Dana Milbank sees some hopeful signs in the fact that a few “conservatives are now calling out those who pronounce on “sluts,” “wetbacks” and “filthy” gays.” But the larger question is whether the Republican Party can exist if it isn’t constantly fanning the flames of real, existing, sources of racial resentment. Take, for example, the renaming of an Philadelphia institution: Chink’s Steaks. This cheesesteak joint opened in 1949. It was named for it’s owner, Samuel “Chink” Sherman, whose almond-shaped eyes had caused people to call him “Chink” all the way back in grade school. Protests against the name began in 2003, and the controversy has resurfaced on a regular basis for the last decade. Yesterday, the name was formally changed to Joe’s Steaks & Soda Shop. A lot of white folks in the neighborhood are resentful about the outside pressure and political correctness that forced the change.
In Wissinoming, however, once almost exclusively a white working-class enclave, the passing of Chink’s has stirred deep resentment. Defending the rightness of the name and the right to maintain it, residents mourned times when, they said, everyone had thicker skin and people were not forced to walk on verbal eggshells.
“I just think it’s ridiculous,” said Eleanor McGonigal as she sat on a step, watching the sign come down. “C’mon,” said McGonigal, a 60-year-old warehouse worker who has lived in the neighborhood all her life. “Cracker Barrel hasn’t had to change their name. I mean, that could be made into a racist thing.”
It would be a mistake to think the controversy is limited to the name of this restaurant. It’s rooted in a broader change in the neighborhood, the city, and our society.
“This place has a tan,” said [William] Ulrich, a 51-year-old postal worker, who wore a wireless phone device in his ear and shorts that revealed a large cross “in the colors of the American flag” tattooed on his calf.
Over the last 15 years, he said, crime has soared, and he blamed African Americans and Hispanics who have moved in, especially those in government-subsidized housing.
“If you say anything, you’re a racist, when you’re just a realist,” he said. “You’re supposed to be politically correct? Try walking down Torresdale Avenue after 8 p.m. without getting robbed.”
I don’t have statistics to bolster or rebut Mr. Ulrich’s claims that crime has exploded in his neighborhood, nor to address his claim that blacks and Latinos are primarily responsible. My point is that his worldview connects the crime problem with race and the name-change with cultural defeat. These feelings are real and they are widespread in our cities and in our suburbs and rural areas. The question is whether these feelings should be exploited for political benefit. Should these resentments be stoked and turned into political passions? Should a political party do its best to exacerbate racial tensions or to examine the causes of those racial tensions and seek to mitigate them?

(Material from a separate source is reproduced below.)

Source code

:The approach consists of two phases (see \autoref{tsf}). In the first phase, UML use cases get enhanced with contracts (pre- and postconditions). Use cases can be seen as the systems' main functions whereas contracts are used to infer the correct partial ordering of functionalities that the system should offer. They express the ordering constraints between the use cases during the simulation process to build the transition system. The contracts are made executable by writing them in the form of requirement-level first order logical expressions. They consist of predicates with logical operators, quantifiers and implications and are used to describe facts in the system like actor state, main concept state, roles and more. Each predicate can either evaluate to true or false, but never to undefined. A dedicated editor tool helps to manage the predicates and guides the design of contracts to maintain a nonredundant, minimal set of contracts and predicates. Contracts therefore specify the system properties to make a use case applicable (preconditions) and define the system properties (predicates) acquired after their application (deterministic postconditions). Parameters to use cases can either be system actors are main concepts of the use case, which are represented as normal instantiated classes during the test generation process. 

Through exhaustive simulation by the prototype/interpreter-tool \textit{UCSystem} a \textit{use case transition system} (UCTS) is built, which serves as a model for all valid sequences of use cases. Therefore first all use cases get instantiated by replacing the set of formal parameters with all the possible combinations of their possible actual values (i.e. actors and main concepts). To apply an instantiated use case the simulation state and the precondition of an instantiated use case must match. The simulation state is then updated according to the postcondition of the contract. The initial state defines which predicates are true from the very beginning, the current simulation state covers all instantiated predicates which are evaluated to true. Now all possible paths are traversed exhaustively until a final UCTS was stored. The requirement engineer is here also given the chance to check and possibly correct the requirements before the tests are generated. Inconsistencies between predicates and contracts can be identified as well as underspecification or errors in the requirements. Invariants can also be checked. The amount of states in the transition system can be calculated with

For too long, the Republican Party has sought to drive a wedge between voters like Mr. Ulrich and the Democratic Party by pandering to his worst instincts rather than trying to do things that would actually benefit him, like reexamining the Drug War or going after straw-purchasers of the firearms that have flooded Philly’s streets or finding ways to make smart urban investments that will lead to better options for our street kids than gang life. The GOP has basically abandoned any urban policy other than charter schools and disinvestment.
It’s a cynical strategy than seeks to benefit by increasing people’s dislike for each other. And, after forty-five years of constant use, this strategy is so ingrained in the conservative movement that it isn’t clear that it can be unlearned. But when conservatives talk about doing minority outreach, what they need to do is to go into our city neighborhoods and really talk to people, including the white folks. They need to take their problems seriously and stop just demagoguing the crime issue and playing on racial fears and resentments. They need a progressive/reform urban policy that is inclusive and that seeks to pull people together. As long as our demographically diverse cities are pitted as the enemy of conservatism, minority outreach will be little more than a bad joke.